Elena Farahbakhsh Touli: Graphical Models: Mathematical Foundation and Statistical Analysis
Time: Thu 2024-08-22 13.00
Location: Albano campus, house 1, Cramérrummet (mötesrum 12)
Doctoral student: Elena Farahbakhsh Touli , Department of Mathematics, Stockholm University
Opponent: Ostap Okhrin (Technische Universität Dresden)
Supervisor: Olha Bodnar (Örebro University)
Abstract.
This thesis primarily focuses on addressing various problems in graph theory, particularly when combined with statistical methods.

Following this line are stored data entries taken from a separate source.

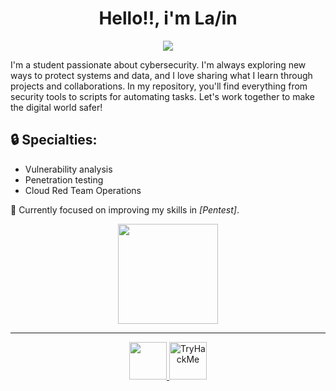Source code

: <h1 align="center">Hello!!, i'm La/in</h1>
<p align="center">
  <img src="https://i.pinimg.com/originals/28/e4/5c/28e45c1b72c6fa4a68dae186fb533a98.gif">
</p>

<div align="">
<p>I'm a student passionate about cybersecurity. I'm always exploring new ways to protect systems and data, and I love sharing what I learn through projects and collaborations. In my repository, you'll find everything from security tools to scripts for automating tasks. Let's work together to make the digital world safer!</p>

<h2>🔒 Specialties:</h2>
<ul>
  <li>Vulnerability analysis</li>
  <li>Penetration testing</li>
  <li>Cloud Red Team Operations</li>
</ul>

<p>🚀 Currently focused on improving my skills in <em>[Pentest]</em>.</p>
</div>

<div align="center">
  <img height="160em" src="https://res.cloudinary.com/momentum-media-group-pty-ltd/image/upload/c_fill,q_auto:best,f_auto,e_unsharp_mask:80,w_828,h_400/Cyber%20Security%2Fwhite-hat-hacker-csc_oxqe7b" />

</div>

---
<div>
  <p align="center">
    <a href="https://www.linkedin.com/in/filipe-ortega-148653294/">
      <img height="60em" src="https://img.shields.io/badge/LinkedIn-0077B5?style=for-the-badge&logo=linkedin&logoColor=white">
    </a>
    <a href="https://tryhackme.com/p/Laain">
      <img height="60em" src="https://tryhackme-badges.s3.amazonaws.com/Laain.png" alt="TryHackMe">
    </a>
  </p>
</div> 


</p>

In Paper I, we explored the concept of distance between trees and proposed a new definition for the interleaving distance, originally used to measure the distance between merge trees. Our new definition relies on mapping from one tree to another, enabling us to develop fixed-parameter tractable algorithms for determining the interleaving distance between merge trees under certain conditions.
In Paper II, we investigated the clustering coefficient in networks, which measures the tendency of network vertices to form triangles. We introduced a new measure, termed the Relative Clustering Coefficient, and highlighted its significance.
In Paper III, we analyzed the financial relationships between companies in Sweden using two methods: the Pearson Correlation Coefficient (PCC) and Generalized Variance Decomposition (GVD). These methods were applied to financial data comprising the daily returns of 28 stocks included in the OMX index (the index of the Swedish capital market).
Paper IV centers on the Gaussian Graphical Model. We examined three types of precision matrices and developed exact test theories corresponding to each type. Finally, we compared the new approaches to a benchmark method through an extensive simulation study.